If Mr. Ali had been white, of course, he would have been excoriated, humbled, and run out of town on a rail. Only a member of a fashionable minority could get away with expressing such blasphemous ideas, then and now.

It’s a reminder of what an intelligent, witty, and appealing young man he was:

Requiescat in pace, Cassius Clay.

Hat tip: Green Infidel.

33 thoughts on “Muhammad Ali: “It’s Nature to Want to be With Your Own”

  1. “It’s a reminder of what an intelligent, witty, and appealing young man he was”

    Hard to completely agree. He was a tremendous athlete and he could rap before there was such a thing as rap. Witty and appealing, yes; intelligent, perhaps not so much. He was as uniformed about how Islam regards blacks as any western black person who converts to Islam. Perhaps he converted to avoid the draft as opposed to the afro-centrism many blacks are trying to express by converting to Islam, we will never really know. If so, perhaps that was a mark of intelligence.

    • He converted before the draft issue came up, iirc.

      I remember watching those interviews with him all through the mid to late sixties. He always impressed me with his native intelligence. Not education or knowledge, but intelligence. It was a great shame that boxing scrambled his brains.

      • He converted to Islam in 1965. He refused to be inducted in 1967. Perhaps his embrace of Islam was heartfelt but his understanding of Islam was a mark of ignorance.

        I agree, it was a shame for him to lose his health due to boxing.

    • Maybe it’s possible that he was as uninformed about Islam as most converts are – and as, likely, a vast majority of our western societies?

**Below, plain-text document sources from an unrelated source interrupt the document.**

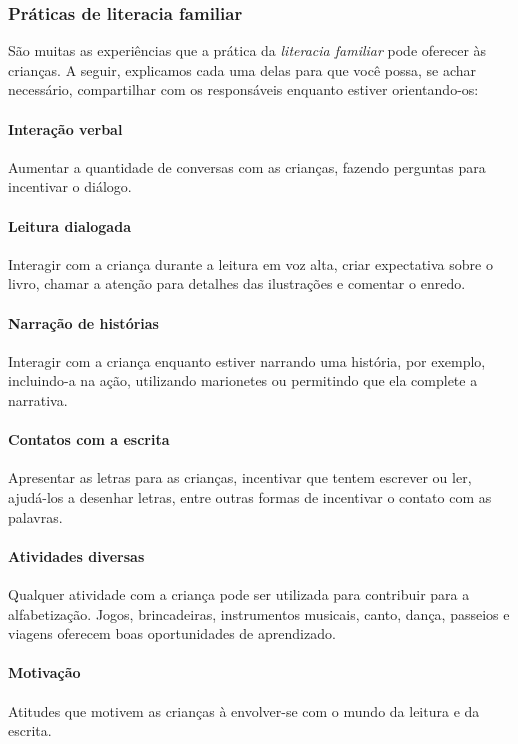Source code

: \documentclass[11pt]{extarticle}
\begin{document}
\subsubsection{Práticas de literacia familiar} 

São muitas as experiências que a prática da \textit{literacia familiar} 
pode oferecer às crianças. A seguir, explicamos cada uma delas para que você possa, 
se achar necessário, compartilhar com os responsáveis enquanto estiver orientando-os: 

\paragraph{Interação verbal} Aumentar a quantidade de conversas com as 
crianças, fazendo perguntas para incentivar o diálogo.

\paragraph{Leitura dialogada} Interagir com a criança durante a leitura 
em voz alta, criar expectativa sobre o livro, chamar a atenção para detalhes 
das ilustrações e comentar o enredo.

\paragraph{Narração de histórias} Interagir com a criança enquanto 
estiver narrando uma história, por exemplo, incluindo-a na ação, utilizando 
marionetes ou permitindo que ela complete a narrativa.

\paragraph{Contatos com a escrita} Apresentar as letras para as 
crianças, incentivar que tentem escrever ou ler, ajudá-los a desenhar letras, 
entre outras formas de incentivar o contato com as palavras.

\paragraph{Atividades diversas} Qualquer atividade com a criança 
pode ser utilizada para contribuir para a alfabetização. Jogos, brincadeiras, 
instrumentos musicais, canto, dança, passeios e viagens oferecem boas 
oportunidades de aprendizado.

\paragraph{Motivação} Atitudes que motivem as crianças à envolver-se com 
o mundo da leitura e da escrita.
\end{document}
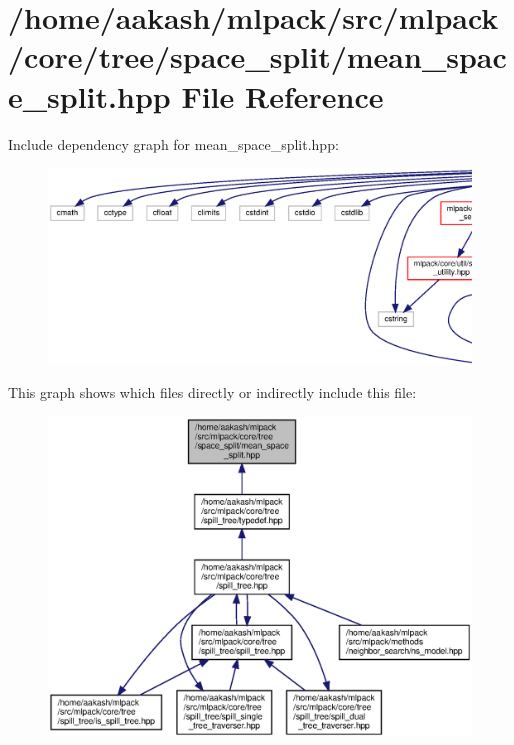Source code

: \section{/home/aakash/mlpack/src/mlpack/core/tree/space\+\_\+split/mean\+\_\+space\+\_\+split.hpp File Reference}
\label{mean__space__split_8hpp}
Include dependency graph for mean\+\_\+space\+\_\+split.\+hpp\+:
\nopagebreak
\begin{figure}[H]
\begin{center}
\leavevmode
\includegraphics[width=350pt]{mean__space__split_8hpp__incl}
\end{center}
\end{figure}
This graph shows which files directly or indirectly include this file\+:
\nopagebreak
\begin{figure}[H]
\begin{center}
\leavevmode
\includegraphics[width=350pt]{mean__space__split_8hpp__dep__incl}
\end{center}
\end{figure}
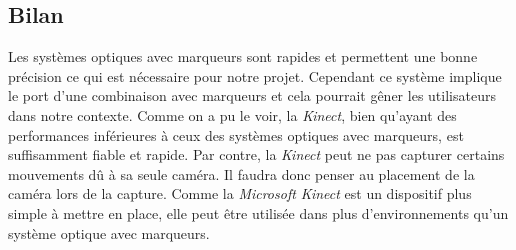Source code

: \subsection{Bilan}
Les systèmes optiques avec marqueurs sont rapides et permettent une bonne précision ce qui est nécessaire pour notre projet. Cependant ce système implique le port d'une combinaison avec marqueurs et cela pourrait gêner les utilisateurs dans notre contexte. Comme on a pu le voir, la \emph{Kinect}, bien qu'ayant des performances inférieures à ceux des systèmes optiques avec marqueurs, est suffisamment fiable et rapide. Par contre, la \emph{Kinect} peut ne pas capturer certains mouvements dû à sa seule caméra. Il faudra donc penser au placement de la caméra lors de la capture. Comme la \emph{Microsoft Kinect} est un dispositif plus simple à mettre en place, elle peut être utilisée dans plus d'environnements qu'un système optique avec marqueurs.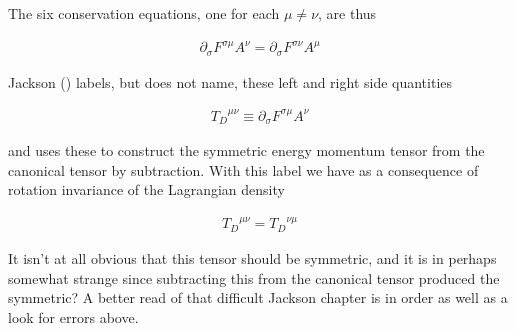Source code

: The six conservation equations, one for each $\mu \ne \nu$, are thus

\begin{align}\label{eqn:maxwellLagRot:goo12}
\partial_\sigma F^{\sigma\mu} A^\nu = \partial_\sigma F^{\sigma\nu} A^\mu
\end{align}

Jackson (\citep{jackson1975cew}) labels, but does not name, these left and right side quantities

\begin{align}\label{eqn:maxwellLagRot:goo13}
{T_D}^{\mu\nu} \equiv \partial_\sigma F^{\sigma\mu} A^\nu
\end{align}

and uses these to construct the symmetric energy momentum tensor from the canonical tensor by subtraction.  With this label we have as a consequence of rotation invariance of the Lagrangian density

\begin{align}\label{eqn:maxwellLagRot:goo14}
{T_D}^{\mu\nu} = {T_D}^{\nu\mu}
\end{align}

It isn't at all obvious that this tensor should be symmetric, and it is in perhaps somewhat strange since subtracting this from the canonical tensor produced the symmetric?  A better read of that difficult Jackson chapter is in order as well as a look for errors above.

\EndArticle
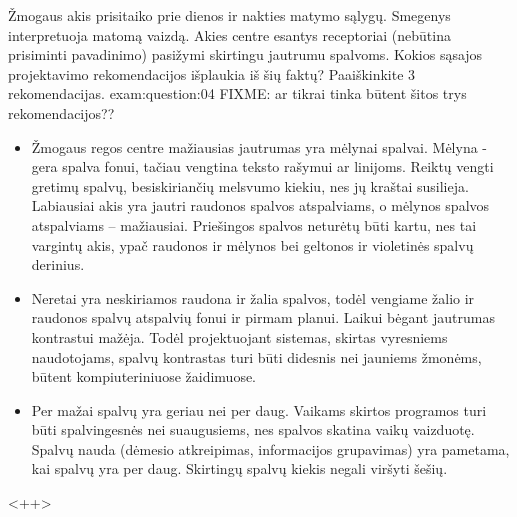 \begin{question}{%
  Žmogaus akis prisitaiko prie dienos ir nakties matymo sąlygų. Smegenys
  interpretuoja matomą vaizdą. Akies centre esantys receptoriai
  (nebūtina prisiminti pavadinimo) pasižymi skirtingu jautrumu spalvoms.
  Kokios sąsajos projektavimo rekomendacijos išplaukia iš šių faktų?
  Paaiškinkite 3 rekomendacijas.
  }{exam:question:04}
  FIXME: ar tikrai tinka būtent šitos trys rekomendacijos??
    \begin{itemize}
      \item{
        Žmogaus regos centre mažiausias jautrumas yra mėlynai spalvai. Mėlyna - gera
        spalva fonui, tačiau vengtina teksto rašymui ar linijoms.
        Reiktų vengti gretimų spalvų, besiskiriančių melsvumo kiekiu, nes jų kraštai 
        susilieja. Labiausiai akis yra jautri raudonos spalvos atspalviams, o mėlynos 
        spalvos atspalviams – mažiausiai. Priešingos spalvos neturėtų būti kartu, nes 
        tai vargintų akis, ypač raudonos ir mėlynos bei geltonos ir violetinės spalvų 
        derinius.
        }
      \item{
        Neretai yra neskiriamos raudona ir žalia spalvos, todėl vengiame žalio ir 
        raudonos spalvų atspalvių fonui ir pirmam planui.
        Laikui bėgant jautrumas kontrastui mažėja. Todėl projektuojant sistemas, 
        skirtas vyresniems naudotojams, spalvų kontrastas turi būti didesnis nei jauniems 
        žmonėms, būtent kompiuteriniuose žaidimuose.
        }
      \item{Per mažai spalvų yra geriau nei per daug. Vaikams  skirtos programos 
        turi būti spalvingesnės nei suaugusiems, nes spalvos skatina vaikų vaizduotę. 
        Spalvų nauda (dėmesio atkreipimas, informacijos grupavimas) yra pametama, kai 
        spalvų yra per daug. Skirtingų spalvų kiekis negali viršyti šešių.
        }
    \end{itemize}
  <++>
\end{question}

      It’s especially difficult for me to understand those who convert because their ancestors were taken as slaves by whites, so converting is something that “liberates” them – yet delivers them into a religion whose most devout adherents in the Arab Gulf had been taking black slaves for the past 1300 years, and in fact were still doing it in the decade that Muhammad Ali had said the Shahada? See here: https://m.youtube.com/watch?v=QgKZR2W96JE

      Now the bigger question imo – why are facts like this not commonly known, and only left for people to find while randomly searching for videos on youtube?

      • It’s important to remember that Cassius Clay converted to the Nation of Islam, a.k.a. the “Black Muslims”, and not to Islam as such.

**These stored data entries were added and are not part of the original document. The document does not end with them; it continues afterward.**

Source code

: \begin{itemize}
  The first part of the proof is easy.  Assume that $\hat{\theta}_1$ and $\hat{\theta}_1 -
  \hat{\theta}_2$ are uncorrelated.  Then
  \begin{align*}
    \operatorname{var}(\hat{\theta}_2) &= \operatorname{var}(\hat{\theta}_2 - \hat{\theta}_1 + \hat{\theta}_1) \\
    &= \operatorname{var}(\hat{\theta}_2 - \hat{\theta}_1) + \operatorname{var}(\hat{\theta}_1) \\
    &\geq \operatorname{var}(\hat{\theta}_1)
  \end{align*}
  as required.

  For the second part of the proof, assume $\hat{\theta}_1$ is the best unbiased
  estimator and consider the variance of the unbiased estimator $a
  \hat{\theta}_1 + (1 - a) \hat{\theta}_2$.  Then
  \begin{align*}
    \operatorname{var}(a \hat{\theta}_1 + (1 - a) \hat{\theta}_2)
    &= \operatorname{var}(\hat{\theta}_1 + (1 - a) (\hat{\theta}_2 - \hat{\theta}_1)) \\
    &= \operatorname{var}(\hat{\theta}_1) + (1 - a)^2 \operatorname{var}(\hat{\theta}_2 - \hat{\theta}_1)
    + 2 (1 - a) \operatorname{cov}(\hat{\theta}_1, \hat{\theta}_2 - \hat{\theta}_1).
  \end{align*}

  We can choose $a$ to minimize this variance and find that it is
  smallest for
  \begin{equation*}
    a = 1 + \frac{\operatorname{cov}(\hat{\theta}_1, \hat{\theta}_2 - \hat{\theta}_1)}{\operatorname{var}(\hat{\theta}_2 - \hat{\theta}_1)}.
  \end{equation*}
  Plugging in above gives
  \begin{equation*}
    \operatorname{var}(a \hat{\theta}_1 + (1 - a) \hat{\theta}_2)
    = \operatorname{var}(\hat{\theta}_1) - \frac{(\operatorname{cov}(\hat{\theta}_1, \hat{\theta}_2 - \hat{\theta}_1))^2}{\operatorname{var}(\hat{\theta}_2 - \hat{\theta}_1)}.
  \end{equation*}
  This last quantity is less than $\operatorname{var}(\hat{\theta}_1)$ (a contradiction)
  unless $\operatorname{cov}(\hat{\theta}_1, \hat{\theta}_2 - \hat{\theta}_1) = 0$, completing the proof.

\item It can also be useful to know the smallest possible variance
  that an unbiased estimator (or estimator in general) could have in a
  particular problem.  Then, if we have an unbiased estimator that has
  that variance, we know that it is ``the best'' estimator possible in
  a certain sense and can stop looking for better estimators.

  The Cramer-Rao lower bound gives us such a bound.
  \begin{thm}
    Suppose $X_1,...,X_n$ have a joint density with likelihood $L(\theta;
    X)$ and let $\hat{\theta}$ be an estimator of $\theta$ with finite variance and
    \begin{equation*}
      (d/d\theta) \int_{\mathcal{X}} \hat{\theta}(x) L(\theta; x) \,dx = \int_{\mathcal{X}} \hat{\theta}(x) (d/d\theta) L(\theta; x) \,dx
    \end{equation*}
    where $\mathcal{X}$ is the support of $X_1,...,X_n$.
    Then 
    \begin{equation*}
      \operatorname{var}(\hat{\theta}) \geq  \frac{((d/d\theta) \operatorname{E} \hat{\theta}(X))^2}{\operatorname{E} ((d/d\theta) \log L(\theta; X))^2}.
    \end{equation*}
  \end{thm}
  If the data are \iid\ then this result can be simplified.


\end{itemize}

        NoI was an irregular form of Islam, and still is, although I believe there are people trying to bring it into line with standard Sunni practice. I’m told that it holds some peculiar beliefs, ones that might get it denounced as a blasphemous sect if it weren’t so strategically important to the Ummah at large, providing as it does ready-made shock troops for Islam all over America in the heart of its major cities.

        The Nation of Islam is a black separatist movement, and believes that the races should live apart from one another. Hence Mr. Ali’s position in this video.

        Louis Farrakhan, the current leader of NoI, has met with (I believe) David Duke. The two men found themselves in basic agreement. Their only major difference is who they want to win the Race War.

        • A very important point and one I had sort of lost sight of. NoI, The Black American Bow-Tie version of Islam probably does much to obscure the nature of the Abeed , choosing rather to emphasize the ‘stick-it-to whitey’ side of Islam in Black America.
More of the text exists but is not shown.